Everyone has certain special things that make them smile. For me, one of those things is being around goats.
I remember one of the times my parents and I went to a local farm that we visit frequently. That particular day there were 2 baby goats, so small they could barely walk, their little legs wobbly, and their tiny voices high-pitched. One baby goat was shy, afraid, seeking shelter near his mother. But the other baby goat wanted to experience everything the world had to offer.
The bold baby goat bothered a large goat and a large sheep who were chewing on pieces of hay they pulled out of a bale with their teeth. The little goat made noises and gently butted the larger animals with his tiny head, unafraid of the giants towering over him. As he repeatedly tried to get them to move, the larger animals each stepped slightly out of the way. At that point, the tiny goat tried to jump onto the bale of hay that was at least twice as tall as he was.

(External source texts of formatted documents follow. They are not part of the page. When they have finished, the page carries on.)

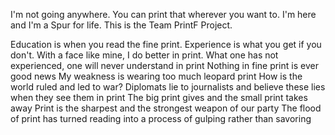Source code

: I'm not going anywhere. You can print that wherever you want to. I'm here and I'm a Spur for life.
This is the Team PrintF Project.

Education is when you read the fine print. Experience is what you get if you don't.
With a face like mine, I do better in print.
What one has not experienced, one will never understand in print
Nothing in fine print is ever good news
My weakness is wearing too much leopard print
How is the world ruled and led to war? Diplomats lie to journalists and believe these lies when they see them in print
The big print gives and the small print takes away
Print is the sharpest and the strongest weapon of our party
The flood of print has turned reading into a process of gulping rather than savoring
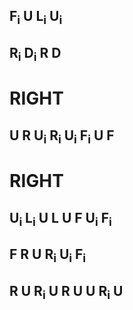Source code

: 
## F<sub>i</sub> U L<sub>i</sub> U<sub>i</sub>
## R<sub>i</sub> D<sub>i</sub> R D 

# RIGHT
## U R U<sub>i</sub> R<sub>i</sub> U<sub>i</sub> F<sub>i</sub> U F

# RIGHT
## U<sub>i</sub> L<sub>i</sub> U L U F U<sub>i</sub> F<sub>i</sub> 

## F R U R<sub>i</sub> U<sub>i</sub> F<sub>i</sub> 

## R U R<sub>i</sub> U R U U R<sub>i</sub> U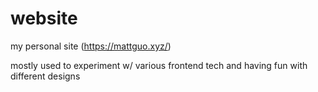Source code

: # website
my personal site (https://mattguo.xyz/)

mostly used to experiment w/ various frontend tech and having fun with different designs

The other animals just watched as the small goat tried and tried to get onto the hay. He tried climbing. He tried a running start. He tried jumping up. He tried bouncing up. He combined methods. Finally, he got to the top. As he stood there, looking around, the other animals silently stared. On top of the bale, the small goat stepped toward the big sheep, who was still munching on hay from below. The small goat and the big sheep looked at each other, eye to eye. The little goat happily bleated in his high voice and danced on top of his new stage as all the other animals looked on.

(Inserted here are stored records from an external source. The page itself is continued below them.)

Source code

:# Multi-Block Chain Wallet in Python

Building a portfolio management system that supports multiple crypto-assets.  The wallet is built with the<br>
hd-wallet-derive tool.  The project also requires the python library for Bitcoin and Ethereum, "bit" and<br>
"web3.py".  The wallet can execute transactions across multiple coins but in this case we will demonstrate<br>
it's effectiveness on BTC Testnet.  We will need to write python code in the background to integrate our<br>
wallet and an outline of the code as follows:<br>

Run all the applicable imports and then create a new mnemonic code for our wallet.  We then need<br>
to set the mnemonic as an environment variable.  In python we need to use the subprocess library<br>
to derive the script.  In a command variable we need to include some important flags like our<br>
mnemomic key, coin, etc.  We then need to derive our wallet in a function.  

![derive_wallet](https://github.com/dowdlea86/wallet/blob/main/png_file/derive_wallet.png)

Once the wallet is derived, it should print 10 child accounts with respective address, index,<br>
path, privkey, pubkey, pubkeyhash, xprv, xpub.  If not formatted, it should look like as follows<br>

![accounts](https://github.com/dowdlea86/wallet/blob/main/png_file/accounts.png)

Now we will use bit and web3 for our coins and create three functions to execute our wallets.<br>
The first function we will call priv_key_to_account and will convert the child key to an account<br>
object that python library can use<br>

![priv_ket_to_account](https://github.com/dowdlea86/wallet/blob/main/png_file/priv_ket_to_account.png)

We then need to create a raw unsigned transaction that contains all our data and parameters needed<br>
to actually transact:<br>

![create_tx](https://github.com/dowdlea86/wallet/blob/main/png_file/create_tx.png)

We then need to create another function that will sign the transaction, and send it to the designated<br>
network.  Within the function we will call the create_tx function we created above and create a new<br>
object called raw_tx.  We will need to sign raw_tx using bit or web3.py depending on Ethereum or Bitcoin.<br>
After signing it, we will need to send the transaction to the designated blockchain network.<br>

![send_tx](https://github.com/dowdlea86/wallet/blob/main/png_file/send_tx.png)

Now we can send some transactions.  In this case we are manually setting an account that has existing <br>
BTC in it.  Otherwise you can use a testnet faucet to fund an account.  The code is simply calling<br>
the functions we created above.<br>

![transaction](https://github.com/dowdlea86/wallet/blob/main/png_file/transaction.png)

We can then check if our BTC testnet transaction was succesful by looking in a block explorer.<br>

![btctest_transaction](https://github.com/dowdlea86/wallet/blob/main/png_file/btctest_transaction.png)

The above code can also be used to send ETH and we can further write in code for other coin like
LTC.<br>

Soon, his shy brother slowly teetered over, looking up and calling to him softly. The shy goat tried to join his brother. He tried a few ways to get to the top. Then he jumped and climbed up, copying what the first had done. Both little goats were on top of the bale for only a few seconds, then the first goat jumped off and wanted to try something new. Silently, his shy brother trailed after him.
My family and I went to look at other animals and when we returned, the brave goat was near the wooden fence. Although I was standing only a foot away, he had no fear. He looked at the fence, ducked under, and suddenly was on the grass next to me! I wondered if I should call the farmer or my parents or if I should encourage the goat to go back inside, but within a few seconds he ducked right back under the fence again, in with the others! His shy brother hesitantly stepped out, glanced up at me, then stepped right back in, following his brother. As I left, the brave little goat crossed the fenced-in area, looking for his next big adventure, with his brother trailing behind.